EV Load Demand Prediction via Transport Simulator Integration
Find Innovative SolutionsGenerate Solutions
Solution Overview
Problem
Existing methods for predicting Electric Vehicle (EV) load demand on an electric grid lack accuracy due to insufficient consideration of traffic demand, EV models, and regenerative braking, which are crucial for understanding the spatial distribution of EV load on the grid.
Innovation Solution
A method and system that integrate an EV model with a transport simulator to predict temporal-spatial distribution of EV load demand by tracking the State of Charge (SOC) of batteries in real-time, taking into account velocity, acceleration, and traffic conditions, and aggregating the data to provide a detailed impact on the electric grid.

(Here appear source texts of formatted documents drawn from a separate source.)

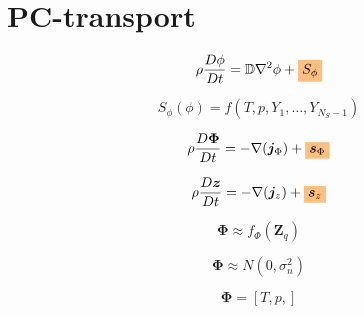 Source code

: \documentclass[20pt,twocolumn]{article}
\newcommand{\highlight}[1]{%
  \colorbox{orange!50}{$\displaystyle#1$}}
\begin{document}

\vspace{10mm}

\setlength{\parindent}{0cm}

\section{PC-transport}

\LARGE
\begin{equation*}
\rho \frac{D \phi}{Dt} = \mathbb{D} \nabla^2 \phi + \highlight{S_{\phi}}
\end{equation*}

\begin{equation*}
S_{\phi}(\phi) = f(T, p, Y_1, \dots, Y_{N_S - 1})
\end{equation*}

\begin{equation*}
\rho \frac{D \bm{\Phi}}{Dt} = - \nabla (\bm{j}_{\Phi}) + \highlight{\bm{s}_{\Phi}}
\end{equation*}

\begin{equation*}
\rho \frac{D \bm{z}}{Dt} = - \nabla (\bm{j}_{z}) + \highlight{\bm{s}_{z}}
\end{equation*}

\begin{equation*}
\bm{\Phi} \approx f_{\Phi} (\bm{Z}_q)
\end{equation*}

\begin{equation*}
\bm{\Phi} \approx N (0, \sigma_{n}^2)
\end{equation*}

\begin{equation*}
\bm{\Phi} = [T, p, ]
\end{equation*}
\end{document}
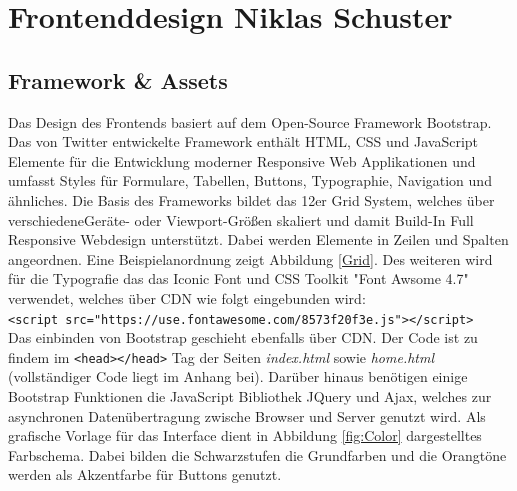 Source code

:\section{Frontenddesign \textnormal{\textsf{\small{Niklas Schuster}}}}
\subsection{Framework \& Assets}
Das Design des Frontends basiert auf dem Open-Source Framework Bootstrap. Das von Twitter entwickelte Framework enthält HTML, CSS und JavaScript Elemente für die Entwicklung moderner Responsive Web Applikationen und umfasst Styles für Formulare, Tabellen, Buttons, Typographie, Navigation und ähnliches. Die Basis des Frameworks bildet das 12er Grid System, welches über verschiedeneGeräte- oder Viewport-Größen skaliert und damit Build-In Full Responsive Webdesign unterstützt. Dabei werden Elemente in Zeilen und  Spalten angeordnen. Eine Beispielanordnung zeigt Abbildung \ref{Grid}. Des weiteren wird für die Typografie das das Iconic Font und CSS Toolkit "Font Awsome 4.7" verwendet, welches über CDN wie folgt eingebunden wird: \\ \verb!<script src="https://use.fontawesome.com/8573f20f3e.js"></script>!\\
Das einbinden von Bootstrap geschieht ebenfalls über CDN. Der Code ist zu findem im \verb!<head></head>! Tag der Seiten \textit{index.html} sowie \textit{home.html} (vollständiger Code liegt im Anhang bei). Darüber hinaus benötigen einige Bootstrap Funktionen die JavaScript Bibliothek JQuery und Ajax, welches zur asynchronen Datenübertragung zwische Browser und Server genutzt wird. Als grafische Vorlage für das Interface dient in Abbildung \ref{fig:Color} dargestelltes Farbschema. Dabei bilden die Schwarzstufen die Grundfarben und die Orangtöne werden als Akzentfarbe für Buttons genutzt.

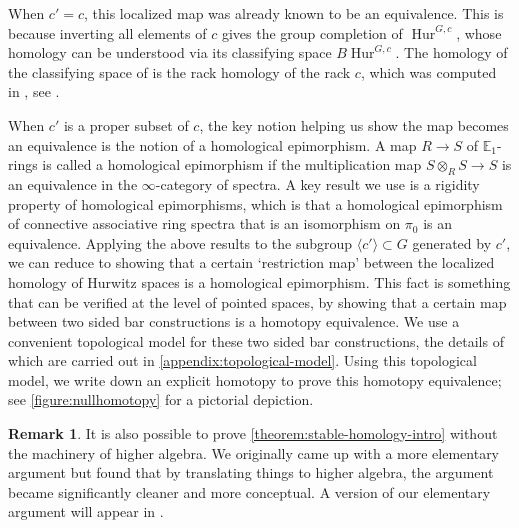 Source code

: \documentclass[12 pt]{amsart}
\theoremstyle{plain}
\theoremstyle{definition}
\newtheorem{remark}[theorem]{Remark}
\theoremstyle{remark}
\numberwithin{equation}{section}
\DeclareMathOperator\Hur{Hur}
\newcommand\EE{\mathbb{E}}
\begin{document}
When $c' = c$, this localized map was already known to be an equivalence. This is because inverting all elements of $c$ gives the group completion of $\Hur^{G,c}$, whose homology can be understood via its classifying space $B\Hur^{G,c}$. The homology of the classifying space of is the rack homology of the rack $c$, which was
computed in \cite{etingof2003rack}, see \cite[Corollary 5.4]{randal-williams:homology-of-hurwitz-spaces}.

When $c'$ is a proper subset of $c$, the key notion helping us show the map
becomes an equivalence is the notion of a homological epimorphism. A map $R \to
S$ of $\EE_1$-rings is called a homological epimorphism if the multiplication
map $S\otimes_RS \to S$ is an equivalence in the $\infty$-category of spectra. A
key result we use is a rigidity property of homological epimorphisms, which is
that a homological epimorphism of connective associative ring spectra that is an
isomorphism on $\pi_0$ is an equivalence. 
Applying the above results to the subgroup $\langle c' \rangle \subset G$
generated by $c'$, we can reduce to showing that a certain `restriction map' between the localized homology of Hurwitz spaces is a homological epimorphism. This fact is something that can be verified at the level of pointed spaces, by showing that a certain map between two sided bar constructions is a homotopy equivalence. We use a convenient topological model for these two sided bar constructions, the details of which are carried out in \autoref{appendix:topological-model}. Using this topological model, we write down an explicit homotopy to prove this homotopy equivalence;
see \autoref{figure:nullhomotopy} for a pictorial depiction.

\begin{remark}
	\label{remark:otherproof}
	It is also possible to prove \autoref{theorem:stable-homology-intro}
	without the
machinery of higher algebra. We originally came up with a more elementary argument but found that by translating things to higher
algebra, the argument became significantly cleaner and more conceptual. 
A version of our elementary argument will appear in
\cite{landesmanL:an-alternate-computation}.
\end{remark}
\end{document}
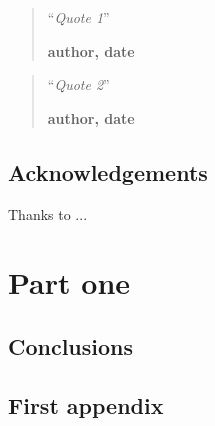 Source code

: \documentclass[11pt,a4paper,oneside]{book}
\begin{document}
\begin{quotation}
\noindent ``\emph{Quote 1}''
\begin{flushright}\textbf{author, date}\end{flushright}
\end{quotation}

\medskip

\begin{quotation}
\noindent ``\emph{Quote 2}''
\begin{flushright}\textbf{author, date}\end{flushright}
\end{quotation}


\chapter*{Acknowledgements}
\thispagestyle{empty} 

\noindent Thanks to ...


\thispagestyle{empty} 
\setcounter{page}{0}
\tableofcontents
\mainmatter 





\part{Part one}

\chapter{Conclusions}


\appendix
\chapter{First appendix}

\backmatter
\printindex %

 
\end{document}
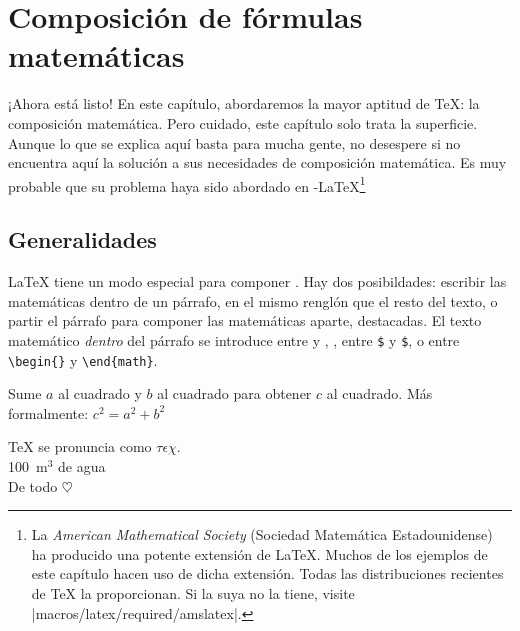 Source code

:  
\chapter{Composición de fórmulas matemáticas}

\begin{intro}
  ¡Ahora está listo! En este capítulo, abordaremos la mayor aptitud de \TeX{}: la composición matemática.  Pero cuidado, este capítulo solo trata la superficie.  Aunque lo que se explica aquí basta para mucha gente, no desespere si no encuentra aquí la solución a sus necesidades de composición matemática.  Es muy probable que su problema haya sido abordado en \AmS-\LaTeX{}\footnote{La \emph{American Mathematical Society} (Sociedad Matemática Estadounidense) ha producido una potente extensión de \LaTeX{}.  Muchos de los ejemplos de este capítulo hacen uso de dicha extensión.  Todas las distribuciones recientes de \TeX{} la proporcionan.  Si la suya no la tiene, visite \CTANref|macros/latex/required/amslatex|.}
\end{intro}
  
\section{Generalidades}

\LaTeX{} tiene un modo especial para componer . Hay dos posibildades: escribir las matemáticas dentro de un párrafo, en el mismo renglón que el resto del texto, o partir el párrafo para componer las matemáticas aparte, destacadas.  El texto matemático \emph{dentro} del párrafo se introduce entre \ci{(} y \ci{)},
, %
entre \texttt{\$} y \texttt{\$}, o entre %
\verb|\begin{|\verb|}| y \verb|\end{math}|.
\begin{example}
Sume $a$ al cuadrado y $b$ al
cuadrado para obtener $c$ al
cuadrado.  Más formalmente:
$c^{2}=a^{2}+b^{2}$
\end{example}

\begin{example}
\TeX{} se pronuncia como
\(\tau\epsilon\chi\).\\[6pt]
100~m$^{3}$ de agua\\[6pt]
De todo 
\begin{math}\heartsuit\end{math}
\end{example}

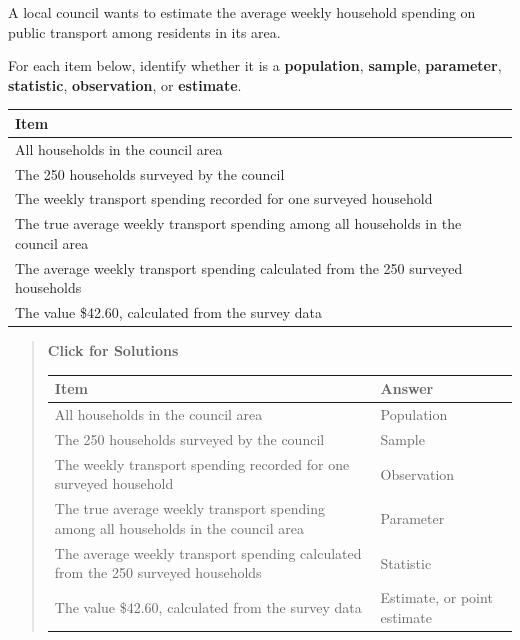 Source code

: \documentclass[
  letterpaper,
  DIV=11,
  numbers=noendperiod]{scrreprt}
\begin{document}
\begin{tcolorbox}[enhanced jigsaw, arc=.35mm, bottomrule=.15mm, bottomtitle=1mm, breakable, colback=white, colbacktitle=quarto-callout-note-color!10!white, colframe=quarto-callout-note-color-frame, coltitle=black, left=2mm, leftrule=.75mm, opacityback=0, opacitybacktitle=0.6, rightrule=.15mm, title=\textcolor{quarto-callout-note-color}{\faInfo}\hspace{0.5em}{Question 1}, titlerule=0mm, toprule=.15mm, toptitle=1mm]

A local council wants to estimate the average weekly household spending
on public transport among residents in its area.

For each item below, identify whether it is a \textbf{population},
\textbf{sample}, \textbf{parameter}, \textbf{statistic},
\textbf{observation}, or \textbf{estimate}.

\begin{table}
\fontsize{12.0pt}{14.0pt}\selectfont
\begin{tabular*}{\linewidth}{@{\extracolsep{\fill}}l}
\toprule
Item \\ 
\midrule\addlinespace[2.5pt]
All households in the council area \\ 
The 250 households surveyed by the council \\ 
The weekly transport spending recorded for one surveyed household \\ 
The true average weekly transport spending among all households in the council area \\ 
The average weekly transport spending calculated from the 250 surveyed households \\ 
The value \$42.60, calculated from the survey data \\ 
\bottomrule
\end{tabular*}
\end{table}

\begin{quote}
\textbf{Click for Solutions}

\begin{table}
\fontsize{12.0pt}{14.0pt}\selectfont
\begin{tabular*}{\linewidth}{@{\extracolsep{\fill}}ll}
\toprule
Item & Answer \\ 
\midrule\addlinespace[2.5pt]
All households in the council area & Population \\ 
The 250 households surveyed by the council & Sample \\ 
The weekly transport spending recorded for one surveyed household & Observation \\ 
The true average weekly transport spending among all households in the council area & Parameter \\ 
The average weekly transport spending calculated from the 250 surveyed households & Statistic \\ 
The value \$42.60, calculated from the survey data & Estimate, or point estimate \\ 
\bottomrule
\end{tabular*}
\end{table}


\end{quote}
\end{tcolorbox}
\end{document}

Engineering Contradictions & Design Principles
Engineering Contradiction Analysis
1Ease of manufacture
If statistical methods are used for prediction, then the method is simple to implement, but the prediction accuracy is limited
Solution Approach 1:
The patent merges multiple data sources including traffic demand data, EV model data, road network data, and demographic distribution data into a unified prediction framework. This integration allows the system to leverage diverse inputs to improve prediction accuracy while maintaining a cohesive implementation structure.
Solution Approach 2:
The prediction system is designed to handle multiple types of inputs (traffic data, EV models, road network, demographics) and produce comprehensive predictions that can serve various purposes. This multi-functional approach enables the system to adapt to different prediction needs while using a single integrated framework.
2Device complexity
If a coarse-grained EV model is used, then the model is simpler to compute, but it cannot capture regenerative braking effects
Solution Approach 1:
The patent changes the level of detail in EV model parameters to capture regenerative braking effects. By incorporating fine-grained parameters such as braking energy recovery, motor efficiency variations, and detailed powertrain characteristics, the model accurately tracks battery status while accounting for regenerative braking without becoming computationally intractable.
3Quantity of substance
If aggregate level load analysis is performed, then supply-side problems can be identified, but spatial distribution hotspots cannot be detected
Solution Approach 1:
The patent segments the aggregate load analysis into spatial components by dividing the service area into discrete locations or zones. This segmentation allows the system to maintain overall load information while simultaneously identifying spatial distribution patterns and hotspots at granular locations, resolving the contradiction between aggregate and detailed analysis.
Data Source
AI summary
Method and system for predicting temporal-spatial distribution of load demand on an electric grid due to a plurality of Electric Vehicles (EVs) is described. The method includes creating an EV load demand (EVLD) model for a Region of Interest (ROI) serviced by the electric grid, wherein the EVLD model integrates an EV model and a transport simulator simulating EV traffic conditions for the ROI. Further, the method includes computing the load demand in time and space in terms of State of Charge (SOC) of a battery for each EV among the plurality of EVs in the ROI, based on the EVLD model. Furthermore, the method includes aggregating the computed the load demand, in terms of the SOC, of each EV in time domain and space domain to create a temporal-spatial impact of the load demand by the plurality of EVs on the electric grid for the ROI.